Beyond these major classifications, a growing list of individual contaminants has drawn significant scientific attention due to their impacts on wildlife and human health, including pharmaceuticals and personal care products, nano-engineered materials, flame retardants, artificial sweeteners, pesticides, tire rubber chemicals, quaternary ammonium compounds, and disinfection byproducts. Two things quickly become clear: the issue of environmental chemical contamination has become both widespread and deeply significant, and the issue is incredibly complex. As the old adage goes, we cannot manage what we cannot measure.
Measurement and monitoring of environmental contaminants across air, water, and soils is essential in the effective management and remediation of these challenges. Robust environmental monitoring frameworks spanning passive sampling in aquatic systems, biomonitoring in sentinel species, atmospheric deposition monitoring, and advances in high-resolution mass spectrometry and non-targeted analytical screening are increasingly capable of detecting not just the contaminants we are actively looking for, but those we are not. This distinction is critical: the history of environmental contamination is largely a history of delayed recognition, where the consequences of chemical exposure became undeniable long before the scientific and regulatory infrastructure was prepared to act on them. DDT was in widespread use for over three decades before its ban. PFAS compounds were detected in human blood globally before a single enforceable drinking water standard existed. The pattern is both consistent and unacceptable.

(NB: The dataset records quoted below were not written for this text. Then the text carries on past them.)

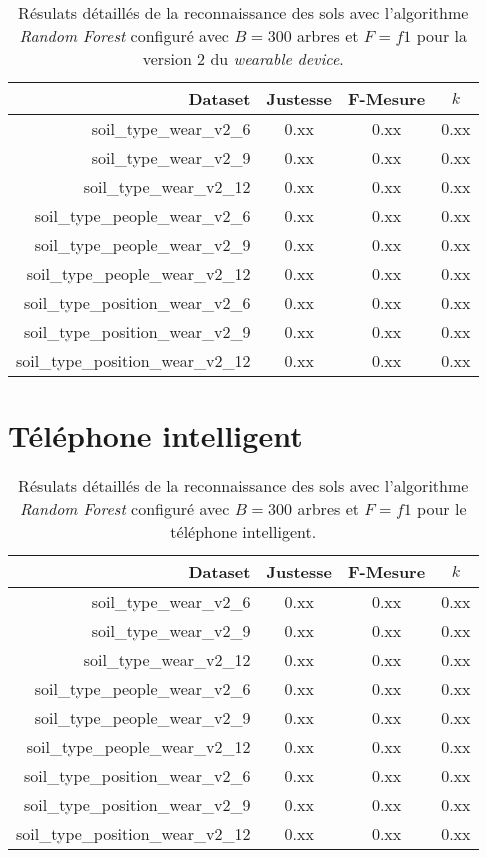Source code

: \begin{table}[H]\renewcommand{\arraystretch}{0.5}
	\centering
	\caption{Résulats détaillés de la reconnaissance des sols avec l'algorithme \textit{Random Forest} configuré avec $B=300$ arbres et $F=f1$ pour la version 2 du \textit{wearable device}.}
	\label{tab:my-table}
	\begin{tabular}{@{}rccc@{}}
		\toprule
			\textbf{Dataset} & \textbf{Justesse} & \textbf{F-Mesure} & \textbf{$k$} \\
		\midrule
			soil\_type\_wear\_v2\_6 & 0.xx & 0.xx & 0.xx \\
			soil\_type\_wear\_v2\_9 & 0.xx & 0.xx & 0.xx \\
			soil\_type\_wear\_v2\_12 & 0.xx & 0.xx & 0.xx \\
			soil\_type\_people\_wear\_v2\_6 & 0.xx & 0.xx & 0.xx \\
			soil\_type\_people\_wear\_v2\_9 & 0.xx & 0.xx & 0.xx \\
			soil\_type\_people\_wear\_v2\_12 & 0.xx & 0.xx & 0.xx \\
			soil\_type\_position\_wear\_v2\_6 & 0.xx & 0.xx & 0.xx \\
			soil\_type\_position\_wear\_v2\_9 & 0.xx & 0.xx & 0.xx \\
			soil\_type\_position\_wear\_v2\_12 & 0.xx & 0.xx & 0.xx \\
		\bottomrule
	\end{tabular}
\end{table}

\section{Téléphone intelligent}

\begin{table}[H]\renewcommand{\arraystretch}{0.5}
	\centering
	\caption{Résulats détaillés de la reconnaissance des sols avec l'algorithme \textit{Random Forest} configuré avec $B=300$ arbres et $F=f1$ pour le téléphone intelligent.}
	\label{tab:my-table}
	\begin{tabular}{@{}rccc@{}}
		\toprule
			\textbf{Dataset} & \textbf{Justesse} & \textbf{F-Mesure} & \textbf{$k$} \\
		\midrule
			soil\_type\_wear\_v2\_6 & 0.xx & 0.xx & 0.xx \\
			soil\_type\_wear\_v2\_9 & 0.xx & 0.xx & 0.xx \\
			soil\_type\_wear\_v2\_12 & 0.xx & 0.xx & 0.xx \\
			soil\_type\_people\_wear\_v2\_6 & 0.xx & 0.xx & 0.xx \\
			soil\_type\_people\_wear\_v2\_9 & 0.xx & 0.xx & 0.xx \\
			soil\_type\_people\_wear\_v2\_12 & 0.xx & 0.xx & 0.xx \\
			soil\_type\_position\_wear\_v2\_6 & 0.xx & 0.xx & 0.xx \\
			soil\_type\_position\_wear\_v2\_9 & 0.xx & 0.xx & 0.xx \\
			soil\_type\_position\_wear\_v2\_12 & 0.xx & 0.xx & 0.xx \\
		\bottomrule
	\end{tabular}
\end{table}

The Anthropocene, if we are to accept it as our current chapter, will ultimately be defined not just by what humanity built, but by what it left behind. The chemicals we have introduced into Earth's systems, many of them invisible, poorly characterized, and resistant to degradation, represent one of the most enduring and consequential legacies of industrial civilization. Addressing this crisis will require more than incremental improvements to existing regulatory frameworks. It will require a fundamental shift toward proactive, systems-level environmental monitoring, international chemical transparency, and a precautionary approach to the introduction of new substances into environments that, as the evidence increasingly suggests, we do not yet fully understand.